Output the first line below and each one after it, exactly, up to and including the line holding "Totals of Confirmed". Pictures should not be copied.

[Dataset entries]
= Beginning of Section =

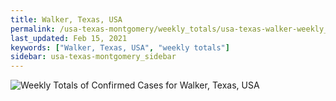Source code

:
 ```yaml
---
title: Walker, Texas, USA
permalink: /usa-texas-montgomery/weekly_totals/usa-texas-walker-weekly_totals.html
last_updated: Feb 15, 2021
keywords: ["Walker, Texas, USA", "weekly totals"]
sidebar: usa-texas-montgomery_sidebar
---
```


![Weekly Totals of Confirmed Cases for Walker, Texas, USA](/covid_tracker/images/graphs/usa-texas-walker-weekly_totals_graph.png)
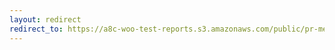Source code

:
 ```yaml
---
layout: redirect
redirect_to: https://a8c-woo-test-reports.s3.amazonaws.com/public/pr-merge/45604/api/index.html
---
```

= End of Section =

**TASK RESULT**
Source code

:
 ```yaml
---
title: Walker, Texas, USA
permalink: /usa-texas-montgomery/weekly_totals/usa-texas-walker-weekly_totals.html
last_updated: Feb 15, 2021
keywords: ["Walker, Texas, USA", "weekly totals"]
sidebar: usa-texas-montgomery_sidebar
---
```


![Weekly Totals of Confirmed Cases for Walker, Texas, USA](/covid_tracker/images/graphs/usa-texas-walker-weekly_totals_graph.png)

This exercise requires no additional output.